> WHAT YOU HAVE TO DO: Return, verbatim and in full, the records that follow, but not their pictures.

> GIVEN ENTRIES:
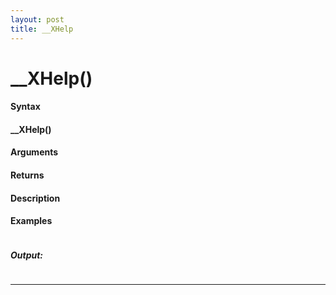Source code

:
 ```yaml
---
layout: post
title: __XHelp
---
```


# __XHelp()


#### Syntax

#### __XHelp()

#### Arguments

#### Returns

#### Description

#### Examples

```

```

##### Output:

```

```

---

> THE COMPLETED TASK:
Source code

:
 ```yaml
---
layout: post
title: __XHelp
---
```


# __XHelp()


#### Syntax

#### __XHelp()

#### Arguments

#### Returns

#### Description

#### Examples

```

```

##### Output:

```

```

---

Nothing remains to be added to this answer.